もう一人は中背で、妙に歩き方が綺麗で裕福そうな雰囲気の男。
背が高い方は、おそらく蜂谷薫。
自分と瑛のそばを常にうろついていた男。
高校卒業以来会っていなかったので背格好に若干記憶とのずれがあるが、わかる。
そうか。
こいつはまだ瑛のナイト気どりを続けていたのか。
蜂谷は最初から、あからさまに瑛を欲しがっていた。
しかし鈍感な瑛に全く相手にされず、仕方なく親友とやらを演じていたはずだ。
だが陳腐な志にこだわりすぎて未だ指一本触れられていないことも、大我は瞬時に悟った。
馬鹿なやつ。
慰めるふりでもなんでもいいから、さっさと抱けばよかったのに。
おかげで、まっさらなままの瑛を俺はまた存分に楽しむことができるけれど。
安くてちっぽけな同情と大きな優越感が大我の身体をひたひたと満たしていく。
「うわ。今きみ、蜂谷ってバカだな~とか思ったよね。その通りなんだけど、それ考えた時点で君も同じだからね」
気付くと、見知らぬ男が驚くほどちかくに間近に立っていた。
年上のようだが、まとう空気が瑞々しい。やわらかく波打つ黒髪は襟足から顎にかけて切りそろえられ、漆黒の瞳から驚くほど強い光が宿り、鼻筋も唇も理想的で精緻な面差しでとてつもなく美しいことに今更気づいた。わずかな微笑みからかおる滲み出る例えようもない色に大我は一瞬目を奪われる。
「初めまして、志村大我。東京へようこそ」
すっと手を差し出され、無意識のうちに握手に応じた。
軽く羽で撫でられたように力のない、あきらかに形ばかりの挨拶。
でも、一瞬の接触に何かがひそかに大我の体を走り抜けたように感じた。
・・・今のは、何だ?
「拠点をニューヨークに移して以来全く戻らなかった筈なのに、いったいどういう風の吹き回し?」
軽くて甘ったるい声色と馴れ馴れしい口ぶりの中に棘を感じ、不快な思いが胸を占めた。
「あんた・・・・。どっかで・・・」
「んー。どっかでもなんも、僕、きみの大先輩なんだけど。
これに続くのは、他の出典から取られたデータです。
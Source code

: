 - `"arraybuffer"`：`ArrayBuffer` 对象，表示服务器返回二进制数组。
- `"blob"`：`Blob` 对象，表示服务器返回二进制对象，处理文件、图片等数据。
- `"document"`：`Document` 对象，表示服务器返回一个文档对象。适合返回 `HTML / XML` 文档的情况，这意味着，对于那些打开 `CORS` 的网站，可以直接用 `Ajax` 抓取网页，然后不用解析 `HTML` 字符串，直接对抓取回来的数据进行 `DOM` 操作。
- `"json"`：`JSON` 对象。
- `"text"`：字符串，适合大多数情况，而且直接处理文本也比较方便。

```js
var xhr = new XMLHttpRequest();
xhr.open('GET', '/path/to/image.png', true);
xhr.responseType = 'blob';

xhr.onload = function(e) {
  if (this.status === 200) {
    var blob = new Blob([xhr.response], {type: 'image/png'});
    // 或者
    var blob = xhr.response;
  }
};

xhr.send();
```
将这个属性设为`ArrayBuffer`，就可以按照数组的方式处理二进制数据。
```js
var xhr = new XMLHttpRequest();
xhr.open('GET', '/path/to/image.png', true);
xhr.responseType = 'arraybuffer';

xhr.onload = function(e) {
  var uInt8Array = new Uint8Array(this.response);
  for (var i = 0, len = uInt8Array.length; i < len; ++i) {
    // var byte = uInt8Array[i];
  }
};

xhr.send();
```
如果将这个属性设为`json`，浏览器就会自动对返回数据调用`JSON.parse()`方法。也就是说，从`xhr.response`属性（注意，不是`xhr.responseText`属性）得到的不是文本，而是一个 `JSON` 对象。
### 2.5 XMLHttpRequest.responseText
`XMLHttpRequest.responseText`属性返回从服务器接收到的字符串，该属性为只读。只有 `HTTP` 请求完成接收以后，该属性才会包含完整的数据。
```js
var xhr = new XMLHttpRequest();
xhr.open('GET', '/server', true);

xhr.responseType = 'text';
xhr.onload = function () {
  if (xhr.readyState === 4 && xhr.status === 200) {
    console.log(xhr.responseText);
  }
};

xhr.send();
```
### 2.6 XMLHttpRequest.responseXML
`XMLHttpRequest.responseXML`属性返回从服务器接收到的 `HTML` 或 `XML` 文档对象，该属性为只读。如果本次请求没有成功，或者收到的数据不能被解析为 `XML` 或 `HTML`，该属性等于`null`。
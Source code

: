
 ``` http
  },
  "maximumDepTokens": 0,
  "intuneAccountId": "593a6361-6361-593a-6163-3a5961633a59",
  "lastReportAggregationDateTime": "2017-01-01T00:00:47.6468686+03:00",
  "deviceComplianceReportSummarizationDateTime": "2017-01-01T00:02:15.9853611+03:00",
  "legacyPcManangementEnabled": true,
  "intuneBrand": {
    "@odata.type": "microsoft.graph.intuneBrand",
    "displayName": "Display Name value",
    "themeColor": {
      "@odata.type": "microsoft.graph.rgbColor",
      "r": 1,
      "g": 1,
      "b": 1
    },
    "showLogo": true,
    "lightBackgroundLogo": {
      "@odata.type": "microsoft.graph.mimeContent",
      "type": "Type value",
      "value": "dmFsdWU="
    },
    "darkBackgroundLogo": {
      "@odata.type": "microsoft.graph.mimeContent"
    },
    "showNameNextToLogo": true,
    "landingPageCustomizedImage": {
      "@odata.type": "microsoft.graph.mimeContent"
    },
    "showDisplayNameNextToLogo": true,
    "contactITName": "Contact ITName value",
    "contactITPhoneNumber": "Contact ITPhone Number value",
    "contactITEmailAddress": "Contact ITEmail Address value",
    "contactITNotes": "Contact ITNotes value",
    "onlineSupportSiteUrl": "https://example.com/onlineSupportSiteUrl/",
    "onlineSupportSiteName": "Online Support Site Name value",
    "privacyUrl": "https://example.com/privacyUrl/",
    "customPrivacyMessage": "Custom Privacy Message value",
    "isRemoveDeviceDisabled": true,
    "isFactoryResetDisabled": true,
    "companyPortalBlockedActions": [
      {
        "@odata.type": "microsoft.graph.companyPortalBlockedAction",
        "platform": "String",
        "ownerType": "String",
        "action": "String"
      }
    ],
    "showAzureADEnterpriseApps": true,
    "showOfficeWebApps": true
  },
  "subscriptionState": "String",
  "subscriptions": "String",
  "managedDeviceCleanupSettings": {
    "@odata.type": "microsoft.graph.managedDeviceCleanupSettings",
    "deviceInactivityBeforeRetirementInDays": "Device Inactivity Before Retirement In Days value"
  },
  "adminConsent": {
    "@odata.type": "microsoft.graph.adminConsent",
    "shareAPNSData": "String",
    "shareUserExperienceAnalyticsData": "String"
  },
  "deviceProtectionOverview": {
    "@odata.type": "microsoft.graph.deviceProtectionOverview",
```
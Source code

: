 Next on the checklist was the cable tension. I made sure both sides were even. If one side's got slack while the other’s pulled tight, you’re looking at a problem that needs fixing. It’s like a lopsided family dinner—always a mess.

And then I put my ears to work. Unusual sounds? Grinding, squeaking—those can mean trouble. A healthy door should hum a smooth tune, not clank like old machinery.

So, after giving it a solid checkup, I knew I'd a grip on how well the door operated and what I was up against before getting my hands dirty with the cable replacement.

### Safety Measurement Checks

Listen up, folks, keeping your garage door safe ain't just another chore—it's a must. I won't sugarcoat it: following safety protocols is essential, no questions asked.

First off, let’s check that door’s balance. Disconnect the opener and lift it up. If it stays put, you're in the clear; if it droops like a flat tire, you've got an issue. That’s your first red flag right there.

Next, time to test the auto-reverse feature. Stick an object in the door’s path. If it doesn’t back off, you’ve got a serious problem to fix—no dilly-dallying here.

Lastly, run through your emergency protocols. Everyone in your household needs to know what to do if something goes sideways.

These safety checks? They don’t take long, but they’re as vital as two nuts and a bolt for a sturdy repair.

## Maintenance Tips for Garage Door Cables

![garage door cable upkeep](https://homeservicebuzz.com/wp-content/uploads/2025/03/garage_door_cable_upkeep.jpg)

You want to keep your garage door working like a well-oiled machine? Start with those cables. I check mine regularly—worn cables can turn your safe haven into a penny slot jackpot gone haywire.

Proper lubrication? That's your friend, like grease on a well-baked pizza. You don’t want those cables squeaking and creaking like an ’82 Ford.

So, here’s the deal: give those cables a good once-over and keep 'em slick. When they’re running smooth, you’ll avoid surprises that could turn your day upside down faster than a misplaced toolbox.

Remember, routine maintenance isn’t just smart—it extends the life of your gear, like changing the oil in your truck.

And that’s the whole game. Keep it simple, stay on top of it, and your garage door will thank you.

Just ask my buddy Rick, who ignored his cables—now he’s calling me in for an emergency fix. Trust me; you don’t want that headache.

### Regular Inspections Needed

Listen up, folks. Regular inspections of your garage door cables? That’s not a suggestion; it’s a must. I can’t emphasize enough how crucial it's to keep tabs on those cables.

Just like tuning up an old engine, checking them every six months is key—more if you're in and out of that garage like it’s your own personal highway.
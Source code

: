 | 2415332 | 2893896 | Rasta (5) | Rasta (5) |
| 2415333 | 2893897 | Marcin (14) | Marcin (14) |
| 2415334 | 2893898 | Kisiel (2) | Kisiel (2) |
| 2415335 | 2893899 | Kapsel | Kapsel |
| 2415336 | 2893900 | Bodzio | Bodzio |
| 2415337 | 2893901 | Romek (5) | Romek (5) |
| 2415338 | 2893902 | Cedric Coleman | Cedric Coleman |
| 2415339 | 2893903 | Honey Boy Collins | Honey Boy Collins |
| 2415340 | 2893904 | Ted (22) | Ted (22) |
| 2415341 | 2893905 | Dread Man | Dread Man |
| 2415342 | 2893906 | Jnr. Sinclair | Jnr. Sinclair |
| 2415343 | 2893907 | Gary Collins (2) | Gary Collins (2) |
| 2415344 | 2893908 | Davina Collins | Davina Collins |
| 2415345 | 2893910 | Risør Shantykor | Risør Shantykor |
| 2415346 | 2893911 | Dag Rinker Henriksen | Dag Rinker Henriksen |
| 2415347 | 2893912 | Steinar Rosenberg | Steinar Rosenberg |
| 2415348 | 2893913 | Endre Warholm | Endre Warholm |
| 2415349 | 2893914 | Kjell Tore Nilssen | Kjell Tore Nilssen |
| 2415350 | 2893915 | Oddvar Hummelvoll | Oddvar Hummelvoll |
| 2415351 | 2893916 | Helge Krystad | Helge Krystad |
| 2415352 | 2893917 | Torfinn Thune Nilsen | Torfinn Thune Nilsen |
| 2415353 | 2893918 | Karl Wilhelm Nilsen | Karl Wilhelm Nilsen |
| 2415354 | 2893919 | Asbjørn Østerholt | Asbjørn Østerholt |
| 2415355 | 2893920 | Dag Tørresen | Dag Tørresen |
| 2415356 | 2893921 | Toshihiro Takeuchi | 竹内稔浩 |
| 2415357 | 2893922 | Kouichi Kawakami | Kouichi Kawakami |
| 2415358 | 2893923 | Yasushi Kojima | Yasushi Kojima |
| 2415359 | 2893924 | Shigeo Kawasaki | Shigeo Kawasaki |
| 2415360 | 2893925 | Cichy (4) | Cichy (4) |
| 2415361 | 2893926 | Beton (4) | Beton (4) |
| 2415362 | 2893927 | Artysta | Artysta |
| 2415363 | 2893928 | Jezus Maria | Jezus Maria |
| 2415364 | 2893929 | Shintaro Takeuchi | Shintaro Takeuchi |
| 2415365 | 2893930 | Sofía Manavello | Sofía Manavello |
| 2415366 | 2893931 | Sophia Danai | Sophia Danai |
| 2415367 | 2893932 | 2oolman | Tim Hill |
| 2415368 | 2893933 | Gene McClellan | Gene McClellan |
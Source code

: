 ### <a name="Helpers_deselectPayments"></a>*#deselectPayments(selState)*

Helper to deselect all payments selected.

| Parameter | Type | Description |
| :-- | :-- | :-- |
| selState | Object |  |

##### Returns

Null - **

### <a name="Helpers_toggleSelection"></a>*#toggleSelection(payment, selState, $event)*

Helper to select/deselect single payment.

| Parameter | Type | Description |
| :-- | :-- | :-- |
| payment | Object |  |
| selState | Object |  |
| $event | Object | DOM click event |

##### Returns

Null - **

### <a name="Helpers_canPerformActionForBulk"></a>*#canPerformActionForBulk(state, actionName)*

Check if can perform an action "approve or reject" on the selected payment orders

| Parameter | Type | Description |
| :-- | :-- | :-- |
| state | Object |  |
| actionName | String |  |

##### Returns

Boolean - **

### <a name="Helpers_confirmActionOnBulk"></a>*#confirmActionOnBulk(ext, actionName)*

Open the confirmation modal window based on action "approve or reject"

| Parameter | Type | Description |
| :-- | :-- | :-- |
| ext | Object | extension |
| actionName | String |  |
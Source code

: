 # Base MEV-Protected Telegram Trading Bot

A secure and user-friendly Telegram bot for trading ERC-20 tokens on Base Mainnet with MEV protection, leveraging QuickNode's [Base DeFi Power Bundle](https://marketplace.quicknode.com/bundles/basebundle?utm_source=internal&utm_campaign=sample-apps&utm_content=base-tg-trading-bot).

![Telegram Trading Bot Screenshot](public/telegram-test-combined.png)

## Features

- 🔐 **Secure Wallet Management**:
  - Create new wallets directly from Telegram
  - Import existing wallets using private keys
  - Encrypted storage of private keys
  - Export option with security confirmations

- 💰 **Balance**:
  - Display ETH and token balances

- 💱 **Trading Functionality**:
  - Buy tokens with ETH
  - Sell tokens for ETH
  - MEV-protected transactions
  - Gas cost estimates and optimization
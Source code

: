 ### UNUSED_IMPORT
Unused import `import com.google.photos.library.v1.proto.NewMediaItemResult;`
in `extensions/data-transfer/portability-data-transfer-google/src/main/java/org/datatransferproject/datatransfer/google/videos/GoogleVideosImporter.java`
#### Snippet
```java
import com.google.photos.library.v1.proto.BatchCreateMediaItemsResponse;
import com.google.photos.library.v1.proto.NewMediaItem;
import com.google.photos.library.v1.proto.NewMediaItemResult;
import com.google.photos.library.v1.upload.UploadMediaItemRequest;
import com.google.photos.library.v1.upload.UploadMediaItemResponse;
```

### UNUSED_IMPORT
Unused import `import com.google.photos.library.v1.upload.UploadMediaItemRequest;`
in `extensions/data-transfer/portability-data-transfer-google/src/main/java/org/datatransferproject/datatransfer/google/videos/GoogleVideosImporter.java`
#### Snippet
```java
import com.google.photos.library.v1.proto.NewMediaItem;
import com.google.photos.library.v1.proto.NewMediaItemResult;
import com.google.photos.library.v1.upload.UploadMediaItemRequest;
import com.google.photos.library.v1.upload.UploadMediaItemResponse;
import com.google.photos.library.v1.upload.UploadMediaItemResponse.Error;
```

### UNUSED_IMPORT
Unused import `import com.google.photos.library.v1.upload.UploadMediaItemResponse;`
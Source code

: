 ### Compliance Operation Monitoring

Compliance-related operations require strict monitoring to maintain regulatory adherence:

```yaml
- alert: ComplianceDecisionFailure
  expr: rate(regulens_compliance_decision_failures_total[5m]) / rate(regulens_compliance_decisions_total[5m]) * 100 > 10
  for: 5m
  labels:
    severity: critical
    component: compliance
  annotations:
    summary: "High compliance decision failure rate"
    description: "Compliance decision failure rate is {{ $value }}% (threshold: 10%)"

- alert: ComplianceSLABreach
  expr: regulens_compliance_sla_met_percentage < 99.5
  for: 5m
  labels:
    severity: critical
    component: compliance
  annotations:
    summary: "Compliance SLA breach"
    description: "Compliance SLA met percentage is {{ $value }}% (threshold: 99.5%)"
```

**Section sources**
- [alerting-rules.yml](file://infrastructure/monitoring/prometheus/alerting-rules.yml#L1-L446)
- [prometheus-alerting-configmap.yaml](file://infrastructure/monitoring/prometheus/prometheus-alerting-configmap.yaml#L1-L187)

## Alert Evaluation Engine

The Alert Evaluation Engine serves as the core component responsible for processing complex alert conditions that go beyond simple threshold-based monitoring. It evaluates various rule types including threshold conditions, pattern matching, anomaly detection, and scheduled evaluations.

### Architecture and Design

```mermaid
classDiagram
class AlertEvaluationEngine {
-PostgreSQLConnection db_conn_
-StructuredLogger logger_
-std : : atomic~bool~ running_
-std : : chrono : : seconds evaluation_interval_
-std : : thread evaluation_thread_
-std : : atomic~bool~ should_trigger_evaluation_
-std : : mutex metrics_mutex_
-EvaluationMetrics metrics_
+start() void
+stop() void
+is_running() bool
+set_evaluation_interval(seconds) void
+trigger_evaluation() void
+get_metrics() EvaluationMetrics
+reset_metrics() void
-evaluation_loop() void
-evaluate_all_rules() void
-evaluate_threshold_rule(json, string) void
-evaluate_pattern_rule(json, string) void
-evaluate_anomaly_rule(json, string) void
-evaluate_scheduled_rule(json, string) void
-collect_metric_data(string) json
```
敬うとかってないの?」
「は?」
「今はこういう仕事をしていますが…」
すっと目の前にかざされた白い手の、綺麗にそろえられた指先にはさまれているのは小さな紙片。
差し出されたそれを受け取り、眉間にしわを寄せて文字列を読み上げる。
「オフィス宮坂・・・。ブランディング・プロデューサー、宮坂誉?」
ブランディングプロデューサーという仕事を知らないわけではないが、宮坂なんて名前は全く記憶にない。
「えー?知らないの?うーん。僕ってまだまだなんだね。仕方ないな、ヒントをもう一つ。二十歳ちょっとくらいまでは『稀(まれ)』って名前で君と同じ仕事していたよ」
大我は現在、国際的なモデルとして欧米でそれなりに活躍している。だが、パリでもミラノでもこの男に会った覚えはない。もっとも、ショーモデルは流行りも入れ替わりも激しく、その寿命は短い。
だが、『稀』という名前は。
「・・・あんたMAREか!」
『マレ』は伝説のモデルだ。
身長は175センチと普通ならば欧米では通用しないと言われた体格だったにもかかわらず、その優美さと存在感は圧倒的で、名だたるメゾンの誰もがスチールに使いたがった。
彼が身につけた衣装やアクセサリー、そして宣伝した香水は飛ぶように売れ、東洋系で成功した男性モデルの第一人者と称賛された。
「気づくの遅すぎ」
やわらかな笑みをたたえた美しい唇に、つい視線が釘付けになってしまう。
しかし病気療養を理由に『稀』は突然モデル業界から去ったはず。
「仕方ないだろう。あんたが降板した時、俺はまだ中学生だったんだ」
大我が知人の勧めでモデルの仕事を始めたのは十七歳になってからだ。『稀』の仕事ぶりを古い雑誌や映像で見たことはあったが、それはリバイバル映画を見るのとかわらない。ただし先人として尊敬していたので、記憶には残っている。
「あいたたた。言うなあ」
芝居がかったしぐさでおどけて見せても、確かに彼の優雅さは『稀』そのもののように思えた。
「だけどなんで、『稀』がここに」
夏川瑛との、六年ぶりの再会の場に。
はっとあたりを見回すと、なんと瑛はいつの間にか少し距離を置いた場所に立ち、まるで他人のような顔をして蜂谷と一緒にこちらをうかがっている。
「おい、瑛・・・」
「・・・君、ほんっと何しに来たんだろうね」
宮坂の呆れ声にまたしても足止めされた。
「・・・なんだと」
「瑛は、僕の部下だよ。それこそ君が瑛をつまんでポイする前からね」
「は?」
「・・・ははは。鳩が豆鉄砲って、こんな顔なんだなあ」
「・・・っ!」
「まあまあ、こんなとこで立ち話もなんだし」
ひらひらと、白いかけらが落ちてくる。